Saved entries:

┌────────

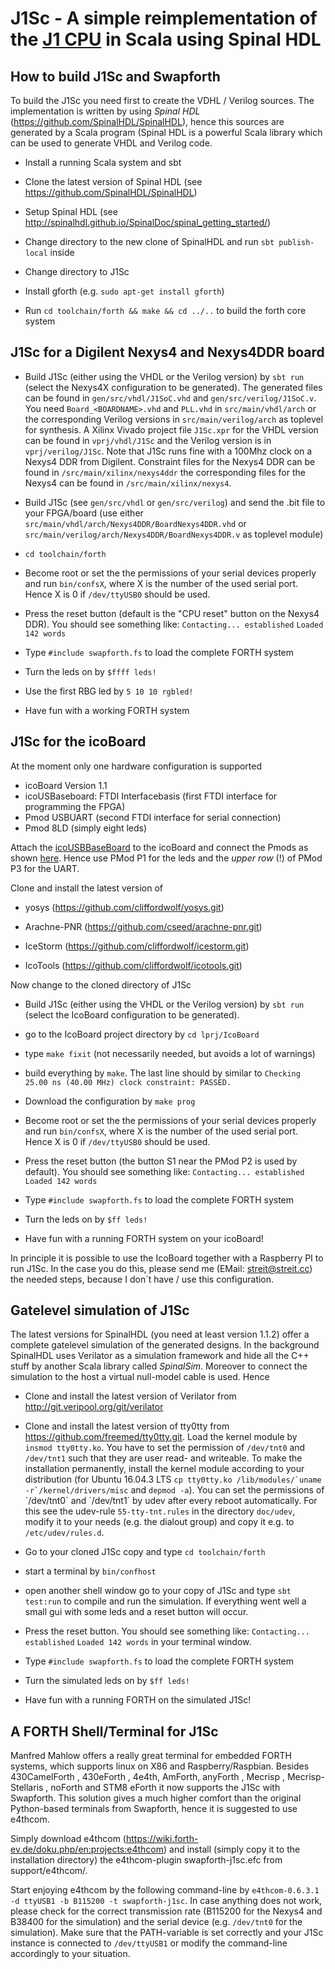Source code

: # J1Sc - A simple reimplementation of the [J1 CPU](http://www.excamera.com/sphinx/fpga-j1.html) in Scala using Spinal HDL

## How to build J1Sc and Swapforth

To build the J1Sc you need first to create the VDHL / Verilog sources. The implementation is written by using *Spinal HDL* (https://github.com/SpinalHDL/SpinalHDL), hence this sources are generated by a Scala program (Spinal HDL is a powerful Scala library which can be used to generate VHDL and Verilog code.

* Install a running Scala system and sbt

* Clone the latest version of Spinal HDL
   (see https://github.com/SpinalHDL/SpinalHDL)

* Setup Spinal HDL
   (see http://spinalhdl.github.io/SpinalDoc/spinal_getting_started/)

* Change directory to the new clone of SpinalHDL and run `sbt publish-local` inside

* Change directory to J1Sc

* Install gforth (e.g. `sudo apt-get install gforth`)

* Run `cd toolchain/forth && make && cd ../..` to build the forth core system

## J1Sc for a Digilent Nexys4 and Nexys4DDR board

* Build J1Sc (either using the VHDL or the Verilog version) by `sbt run` (select the Nexys4X configuration to be generated). The generated files can be found in `gen/src/vhdl/J1SoC.vhd` and `gen/src/verilog/J1SoC.v`. You need `Board_<BOARDNAME>.vhd` and `PLL.vhd` in `src/main/vhdl/arch` or the corresponding Verilog versions in `src/main/verilog/arch` as toplevel for synthesis.
A Xilinx Vivado project file `J1Sc.xpr` for the VHDL version can be found in `vprj/vhdl/J1Sc` and the Verilog version is in `vprj/verilog/J1Sc`. Note that J1Sc runs fine with a 100Mhz clock on a Nexys4 DDR from Digilent. Constraint files for the Nexys4 DDR can be found in `/src/main/xilinx/nexys4ddr` the corresponding files for the Nexys4 can be found in `/src/main/xilinx/nexys4`.

* Build J1Sc (see `gen/src/vhdl` or `gen/src/verilog`) and send the .bit file to your FPGA/board (use either `src/main/vhdl/arch/Nexys4DDR/BoardNexys4DDR.vhd` or `src/main/verilog/arch/Nexys4DDR/BoardNexys4DDR.v` as toplevel module)

* `cd toolchain/forth`

* Become root or set the the permissions of your serial devices properly and run `bin/confsX`, where X is the number of the used serial port. Hence X is 0 if `/dev/ttyUSB0` should be used.

* Press the reset button (default is the "CPU reset" button on the Nexys4 DDR). You should see something like: `Contacting... established` `Loaded 142 words`

* Type `#include swapforth.fs` to load the complete FORTH system

* Turn the leds on by `$ffff leds!`

* Use the first RBG led by `5 10 10 rgbled!`

* Have fun with a working FORTH system

## J1Sc for the icoBoard

At the moment only one hardware configuration is supported

- icoBoard Version 1.1
- icoUSBaseboard: FTDI Interfacebasis (first FTDI interface for programming the FPGA)
- Pmod USBUART (second FTDI interface for serial connection)
- Pmod 8LD (simply eight leds)

Attach the [icoUSBBaseBoard](https://shop.trenz-electronic.de/en/TE0889-02-icoUSBaseboard-FTDI-Interfacebasis-fuer-das-icoBoard) to the icoBoard and connect the Pmods as shown [here](https://github.com/SteffenReith/J1Sc/blob/master/doc/misc/J1Sc_AES_IcoBoard.jpg). Hence use PMod P1 for the leds and the *upper row* (!) of PMod P3 for the UART.

Clone and install the latest version of

* yosys (https://github.com/cliffordwolf/yosys.git)

* Arachne-PNR (https://github.com/cseed/arachne-pnr.git)

* IceStorm (https://github.com/cliffordwolf/icestorm.git)

* IcoTools (https://github.com/cliffordwolf/icotools.git)

Now change to the cloned directory of J1Sc

* Build J1Sc (either using the VHDL or the Verilog version) by `sbt run` (select the IcoBoard configuration to be generated).

* go to the IcoBoard project directory by `cd lprj/IcoBoard`

* type `make fixit` (not necessarily needed, but avoids a lot of warnings)

* build everything by `make`. The last line should by similar to `Checking 25.00 ns (40.00 MHz) clock constraint: PASSED.`

* Download the configuration by `make prog`

* Become root or set the the permissions of your serial devices properly and run `bin/confsX`, where X is the number of the used serial port. Hence X is 0 if `/dev/ttyUSB0` should be used.

* Press the reset button (the button S1 near the PMod P2 is used by default). You should see something like: `Contacting... established` `Loaded 142 words`

* Type `#include swapforth.fs` to load the complete FORTH system

* Turn the leds on by `$ff leds!`

* Have fun with a running FORTH system on your icoBoard!

In principle it is possible to use the IcoBoard together with a Raspberry PI to run J1Sc. In the case you do this, please send me (EMail: streit@streit.cc) the needed steps, because I don´t have / use this configuration.

## Gatelevel simulation of J1Sc
The latest versions for SpinalHDL (you need at least version 1.1.2) offer a complete gatelevel simulation of the generated designs. In the background SpinalHDL uses Verilator as a simulation framework and hide all the C++ stuff by another Scala library called *SpinalSim*. Moreover to connect the simulation to the host a virtual null-model cable is used. Hence

* Clone and install the latest version of Verilator from http://git.veripool.org/git/verilator

* Clone and install the latest version of tty0tty from https://github.com/freemed/tty0tty.git. Load the kernel module by `insmod tty0tty.ko`. You have to set the permission of `/dev/tnt0` and `/dev/tnt1` such that they are user read- and writeable.
To make the installation permanently, install the kernel module according to your distribution (for Ubuntu 16.04.3 LTS ``cp tty0tty.ko /lib/modules/`uname -r`/kernel/drivers/misc`` and `depmod -a`). You can set the permissions of ´/dev/tnt0´ and ´/dev/tnt1´ by udev after every reboot automatically. For this see the udev-rule `55-tty-tnt.rules` in the directory `doc/udev`, modify it to your needs (e.g. the dialout group) and copy it e.g. to `/etc/udev/rules.d`.

* Go to your cloned J1Sc copy and type `cd toolchain/forth`

* start a terminal by `bin/confhost`

* open another shell window go to your copy of J1Sc and type `sbt test:run` to compile and run the simulation. If everything went well a small gui with some leds and a reset button will occur.

* Press the reset button. You should see something like: `Contacting... established` `Loaded 142 words` in your terminal window.

* Type `#include swapforth.fs` to load the complete FORTH system

* Turn the simulated leds on by `$ff leds!`

* Have fun with a running FORTH on the simulated J1Sc!

## A FORTH Shell/Terminal for J1Sc
Manfred Mahlow offers a really great terminal for embedded FORTH systems, which supports linux on X86 and Raspberry/Raspbian. Besides 430CamelForth , 430eForth , 4e4th, AmForth, anyForth , Mecrisp , Mecrisp-Stellaris , noForth and STM8 eForth it now supports the J1Sc with Swapforth. This solution gives a much higher comfort than the original Python-based terminals from Swapforth, hence it is suggested to use e4thcom.

Simply download e4thcom (https://wiki.forth-ev.de/doku.php/en:projects:e4thcom) and install (simply copy it to the installation directory) the e4thcom-plugin swapforth-j1sc.efc from support/e4thcom/.

Start enjoying e4thcom by the following command-line by `e4thcom-0.6.3.1 -d ttyUSB1 -b B115200 -t swapforth-j1sc`. In case anything does not work, please check for the correct transmission rate (B115200 for the Nexys4 and B38400 for the simulation) and the serial device (e.g. `/dev/tnt0` for the simulation). Make sure that the PATH-variable is set correctly and your J1Sc instance is connected to `/dev/ttyUSB1` or modify the command-line accordingly to your situation.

└────────

# WHAT YOU SHOULD DO
Output the data exactly as it appears. The pictures do not belong in it.

# TASK OUTPUT
Source code

: # J1Sc - A simple reimplementation of the [J1 CPU](http://www.excamera.com/sphinx/fpga-j1.html) in Scala using Spinal HDL

## How to build J1Sc and Swapforth

To build the J1Sc you need first to create the VDHL / Verilog sources. The implementation is written by using *Spinal HDL* (https://github.com/SpinalHDL/SpinalHDL), hence this sources are generated by a Scala program (Spinal HDL is a powerful Scala library which can be used to generate VHDL and Verilog code.

* Install a running Scala system and sbt

* Clone the latest version of Spinal HDL
   (see https://github.com/SpinalHDL/SpinalHDL)

* Setup Spinal HDL
   (see http://spinalhdl.github.io/SpinalDoc/spinal_getting_started/)

* Change directory to the new clone of SpinalHDL and run `sbt publish-local` inside

* Change directory to J1Sc

* Install gforth (e.g. `sudo apt-get install gforth`)

* Run `cd toolchain/forth && make && cd ../..` to build the forth core system

## J1Sc for a Digilent Nexys4 and Nexys4DDR board

* Build J1Sc (either using the VHDL or the Verilog version) by `sbt run` (select the Nexys4X configuration to be generated). The generated files can be found in `gen/src/vhdl/J1SoC.vhd` and `gen/src/verilog/J1SoC.v`. You need `Board_<BOARDNAME>.vhd` and `PLL.vhd` in `src/main/vhdl/arch` or the corresponding Verilog versions in `src/main/verilog/arch` as toplevel for synthesis.
A Xilinx Vivado project file `J1Sc.xpr` for the VHDL version can be found in `vprj/vhdl/J1Sc` and the Verilog version is in `vprj/verilog/J1Sc`. Note that J1Sc runs fine with a 100Mhz clock on a Nexys4 DDR from Digilent. Constraint files for the Nexys4 DDR can be found in `/src/main/xilinx/nexys4ddr` the corresponding files for the Nexys4 can be found in `/src/main/xilinx/nexys4`.

* Build J1Sc (see `gen/src/vhdl` or `gen/src/verilog`) and send the .bit file to your FPGA/board (use either `src/main/vhdl/arch/Nexys4DDR/BoardNexys4DDR.vhd` or `src/main/verilog/arch/Nexys4DDR/BoardNexys4DDR.v` as toplevel module)

* `cd toolchain/forth`

* Become root or set the the permissions of your serial devices properly and run `bin/confsX`, where X is the number of the used serial port. Hence X is 0 if `/dev/ttyUSB0` should be used.

* Press the reset button (default is the "CPU reset" button on the Nexys4 DDR). You should see something like: `Contacting... established` `Loaded 142 words`

* Type `#include swapforth.fs` to load the complete FORTH system

* Turn the leds on by `$ffff leds!`

* Use the first RBG led by `5 10 10 rgbled!`

* Have fun with a working FORTH system

## J1Sc for the icoBoard

At the moment only one hardware configuration is supported

- icoBoard Version 1.1
- icoUSBaseboard: FTDI Interfacebasis (first FTDI interface for programming the FPGA)
- Pmod USBUART (second FTDI interface for serial connection)
- Pmod 8LD (simply eight leds)

Attach the [icoUSBBaseBoard](https://shop.trenz-electronic.de/en/TE0889-02-icoUSBaseboard-FTDI-Interfacebasis-fuer-das-icoBoard) to the icoBoard and connect the Pmods as shown [here](https://github.com/SteffenReith/J1Sc/blob/master/doc/misc/J1Sc_AES_IcoBoard.jpg). Hence use PMod P1 for the leds and the *upper row* (!) of PMod P3 for the UART.

Clone and install the latest version of

* yosys (https://github.com/cliffordwolf/yosys.git)

* Arachne-PNR (https://github.com/cseed/arachne-pnr.git)

* IceStorm (https://github.com/cliffordwolf/icestorm.git)

* IcoTools (https://github.com/cliffordwolf/icotools.git)

Now change to the cloned directory of J1Sc

* Build J1Sc (either using the VHDL or the Verilog version) by `sbt run` (select the IcoBoard configuration to be generated).

* go to the IcoBoard project directory by `cd lprj/IcoBoard`

* type `make fixit` (not necessarily needed, but avoids a lot of warnings)

* build everything by `make`. The last line should by similar to `Checking 25.00 ns (40.00 MHz) clock constraint: PASSED.`

* Download the configuration by `make prog`

* Become root or set the the permissions of your serial devices properly and run `bin/confsX`, where X is the number of the used serial port. Hence X is 0 if `/dev/ttyUSB0` should be used.

* Press the reset button (the button S1 near the PMod P2 is used by default). You should see something like: `Contacting... established` `Loaded 142 words`

* Type `#include swapforth.fs` to load the complete FORTH system

* Turn the leds on by `$ff leds!`

* Have fun with a running FORTH system on your icoBoard!

In principle it is possible to use the IcoBoard together with a Raspberry PI to run J1Sc. In the case you do this, please send me (EMail: streit@streit.cc) the needed steps, because I don´t have / use this configuration.

## Gatelevel simulation of J1Sc
The latest versions for SpinalHDL (you need at least version 1.1.2) offer a complete gatelevel simulation of the generated designs. In the background SpinalHDL uses Verilator as a simulation framework and hide all the C++ stuff by another Scala library called *SpinalSim*. Moreover to connect the simulation to the host a virtual null-model cable is used. Hence

* Clone and install the latest version of Verilator from http://git.veripool.org/git/verilator

* Clone and install the latest version of tty0tty from https://github.com/freemed/tty0tty.git. Load the kernel module by `insmod tty0tty.ko`. You have to set the permission of `/dev/tnt0` and `/dev/tnt1` such that they are user read- and writeable.
To make the installation permanently, install the kernel module according to your distribution (for Ubuntu 16.04.3 LTS ``cp tty0tty.ko /lib/modules/`uname -r`/kernel/drivers/misc`` and `depmod -a`). You can set the permissions of ´/dev/tnt0´ and ´/dev/tnt1´ by udev after every reboot automatically. For this see the udev-rule `55-tty-tnt.rules` in the directory `doc/udev`, modify it to your needs (e.g. the dialout group) and copy it e.g. to `/etc/udev/rules.d`.

* Go to your cloned J1Sc copy and type `cd toolchain/forth`

* start a terminal by `bin/confhost`

* open another shell window go to your copy of J1Sc and type `sbt test:run` to compile and run the simulation. If everything went well a small gui with some leds and a reset button will occur.

* Press the reset button. You should see something like: `Contacting... established` `Loaded 142 words` in your terminal window.

* Type `#include swapforth.fs` to load the complete FORTH system

* Turn the simulated leds on by `$ff leds!`

* Have fun with a running FORTH on the simulated J1Sc!

## A FORTH Shell/Terminal for J1Sc
Manfred Mahlow offers a really great terminal for embedded FORTH systems, which supports linux on X86 and Raspberry/Raspbian. Besides 430CamelForth , 430eForth , 4e4th, AmForth, anyForth , Mecrisp , Mecrisp-Stellaris , noForth and STM8 eForth it now supports the J1Sc with Swapforth. This solution gives a much higher comfort than the original Python-based terminals from Swapforth, hence it is suggested to use e4thcom.

Simply download e4thcom (https://wiki.forth-ev.de/doku.php/en:projects:e4thcom) and install (simply copy it to the installation directory) the e4thcom-plugin swapforth-j1sc.efc from support/e4thcom/.

Start enjoying e4thcom by the following command-line by `e4thcom-0.6.3.1 -d ttyUSB1 -b B115200 -t swapforth-j1sc`. In case anything does not work, please check for the correct transmission rate (B115200 for the Nexys4 and B38400 for the simulation) and the serial device (e.g. `/dev/tnt0` for the simulation). Make sure that the PATH-variable is set correctly and your J1Sc instance is connected to `/dev/ttyUSB1` or modify the command-line accordingly to your situation.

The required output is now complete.